Biomass Forecasting and Supply Chain Optimization for the Shell.ai Hackathon 2023
To get started, make sure you have Python 3.10 installed and follow these steps:
-
Install dependencies:
pip install -r requirements.txt
-
Set the notebook kernel to the right environment.
You can find the code for generating the biomass forecast in the generate_forecast.ipynb notebook.
To ensure data accuracy, the notebook addresses and fills in duplicated values that occurred before the 2014 census.
The clustering process is primarily based on district names, followed by checking correlations for each index within each district. Each index is assigned to the district with the highest Pearson correlation.
A table containing crop production data for each district is created based on Desagri data. Missing values before 2014 are filled in using production conservation ratios.
Crop land data from EarthStat and elevation data from NASA Earth Observation NEO are integrated into the analysis.
The model pipeline consists of a MaxAbsScaler and an ExtraTreeRegressor. Cross-validation is performed for each year based on all other years, with the following results:
Year | Test MAE |
---|---|
2010 | 22.6 |
2011 | 19.4 |
2012 | 27.7 |
2013 | 32.9 |
2014 | 24.9 |
2015 | 20.8 |
2016 | 29.1 |
2017 | 29.6 |
Avg | 25.9 |
The model, trained on historical data, is used for inference on 2018 and 2019, and the forecast is stored for further use in the optimization step.
The code for generating optimized locations can be found in the generate_optimized_locations.ipynb notebook.
The number of refineries is defined to collect 80% of biomass production (a problem constraint).

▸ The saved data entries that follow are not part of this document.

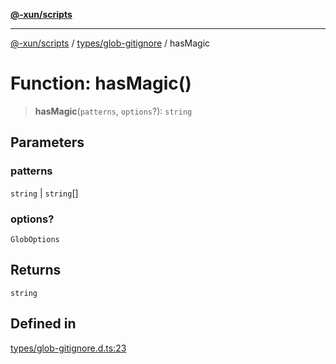 [**@-xun/scripts**](../../../README.md)

***

[@-xun/scripts](../../../README.md) / [types/glob-gitignore](../README.md) / hasMagic

# Function: hasMagic()

> **hasMagic**(`patterns`, `options`?): `string`

## Parameters

### patterns

`string` | `string`[]

### options?

`GlobOptions`

## Returns

`string`

## Defined in

[types/glob-gitignore.d.ts:23](https://github.com/Xunnamius/xscripts/blob/28c221bb8a859e69003ba2447e3f5763dc92a0ec/types/glob-gitignore.d.ts#L23)
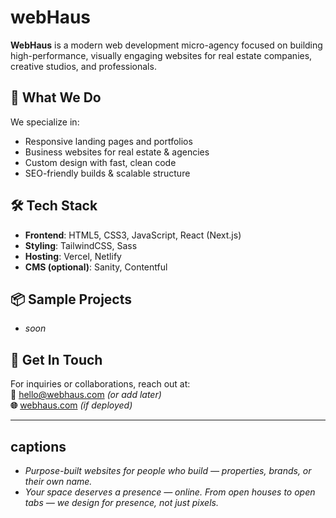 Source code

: # webHaus


**WebHaus** is a modern web development micro-agency focused on building high-performance, visually engaging websites for real estate companies, creative studios, and professionals.

## 🔧 What We Do

We specialize in:
- Responsive landing pages and portfolios
- Business websites for real estate & agencies
- Custom design with fast, clean code
- SEO-friendly builds & scalable structure

## 🛠 Tech Stack
- **Frontend**: HTML5, CSS3, JavaScript, React (Next.js)
- **Styling**: TailwindCSS, Sass
- **Hosting**: Vercel, Netlify
- **CMS (optional)**: Sanity, Contentful

## 📦 Sample Projects

- _soon_

## 📨 Get In Touch
For inquiries or collaborations, reach out at:  
**📧** hello@webhaus.com *(or add later)*  
**🌐** [webhaus.com](https://webhaus.com) *(if deployed)*

---

## captions

- *Purpose-built websites for people who build — properties, brands, or their own name.*
- *Your space deserves a presence — online.*
  *From open houses to open tabs — we design for presence, not just pixels.*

Initial refinery positions are set at the center of the main biomass clusters.
The process includes the following steps, repeated until a maximum iteration is reached:
-
Start with around 60 depots spread in regions with high biomass (>200) in a random manner.
-
Calculate the flux to refineries using linear optimization.
-
Remove the depot that is the most underutilized.
-
Stop if constraints cannot be satisfied when calculating flux from depots to refineries.
The final depot positions giving the best cost over all runs are extracted.
For each depot + refinery index:
-
Calculate costs in multiple directions for an initial distance.
-
Keep the new position if the cost is lower.
If the cost is not improved after a full loop, the distance is increased.
Year | Forecast MAE | Optimization Cost | Score |
---|---|---|---|
2018 | 24.39 | 44,150 | 83.49 |
2019 | 30.69 | 26,786 | 83.84 |
Note that the optimization cost on 2018 is high as the same infrastructure had to be used for both years, the final submission is optimized on 2019.